Goal of the exercise
Your response should be the listing below, repeated exactly and in full.

Provided data
==========

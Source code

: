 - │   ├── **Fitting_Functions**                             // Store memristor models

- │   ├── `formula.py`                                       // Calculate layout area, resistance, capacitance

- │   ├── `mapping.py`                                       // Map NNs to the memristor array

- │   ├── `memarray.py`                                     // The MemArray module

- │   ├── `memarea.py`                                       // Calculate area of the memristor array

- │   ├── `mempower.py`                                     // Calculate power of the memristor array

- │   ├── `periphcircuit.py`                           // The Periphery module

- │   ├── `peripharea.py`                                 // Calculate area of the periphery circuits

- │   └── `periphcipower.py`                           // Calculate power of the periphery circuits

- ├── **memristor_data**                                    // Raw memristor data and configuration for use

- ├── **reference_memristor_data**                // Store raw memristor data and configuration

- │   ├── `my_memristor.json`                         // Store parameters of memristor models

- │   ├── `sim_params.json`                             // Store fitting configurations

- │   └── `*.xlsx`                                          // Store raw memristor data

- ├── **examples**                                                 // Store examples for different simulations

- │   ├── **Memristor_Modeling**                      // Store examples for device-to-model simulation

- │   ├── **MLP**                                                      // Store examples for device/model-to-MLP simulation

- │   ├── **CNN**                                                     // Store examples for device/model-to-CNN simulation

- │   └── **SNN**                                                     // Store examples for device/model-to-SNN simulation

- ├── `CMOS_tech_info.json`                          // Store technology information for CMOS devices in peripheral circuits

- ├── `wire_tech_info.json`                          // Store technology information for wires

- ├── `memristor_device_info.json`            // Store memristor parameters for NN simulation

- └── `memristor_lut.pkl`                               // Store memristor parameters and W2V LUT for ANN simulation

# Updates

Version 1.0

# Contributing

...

==========

Answer box
Source code

: - │   ├── **Fitting_Functions**                             // Store memristor models

- │   ├── `formula.py`                                       // Calculate layout area, resistance, capacitance

- │   ├── `mapping.py`                                       // Map NNs to the memristor array

- │   ├── `memarray.py`                                     // The MemArray module

- │   ├── `memarea.py`                                       // Calculate area of the memristor array

- │   ├── `mempower.py`                                     // Calculate power of the memristor array

- │   ├── `periphcircuit.py`                           // The Periphery module

- │   ├── `peripharea.py`                                 // Calculate area of the periphery circuits

- │   └── `periphcipower.py`                           // Calculate power of the periphery circuits

- ├── **memristor_data**                                    // Raw memristor data and configuration for use

- ├── **reference_memristor_data**                // Store raw memristor data and configuration

- │   ├── `my_memristor.json`                         // Store parameters of memristor models

- │   ├── `sim_params.json`                             // Store fitting configurations

- │   └── `*.xlsx`                                          // Store raw memristor data

- ├── **examples**                                                 // Store examples for different simulations

- │   ├── **Memristor_Modeling**                      // Store examples for device-to-model simulation

- │   ├── **MLP**                                                      // Store examples for device/model-to-MLP simulation

- │   ├── **CNN**                                                     // Store examples for device/model-to-CNN simulation

- │   └── **SNN**                                                     // Store examples for device/model-to-SNN simulation

- ├── `CMOS_tech_info.json`                          // Store technology information for CMOS devices in peripheral circuits

- ├── `wire_tech_info.json`                          // Store technology information for wires

- ├── `memristor_device_info.json`            // Store memristor parameters for NN simulation

- └── `memristor_lut.pkl`                               // Store memristor parameters and W2V LUT for ANN simulation

# Updates

Version 1.0

# Contributing

...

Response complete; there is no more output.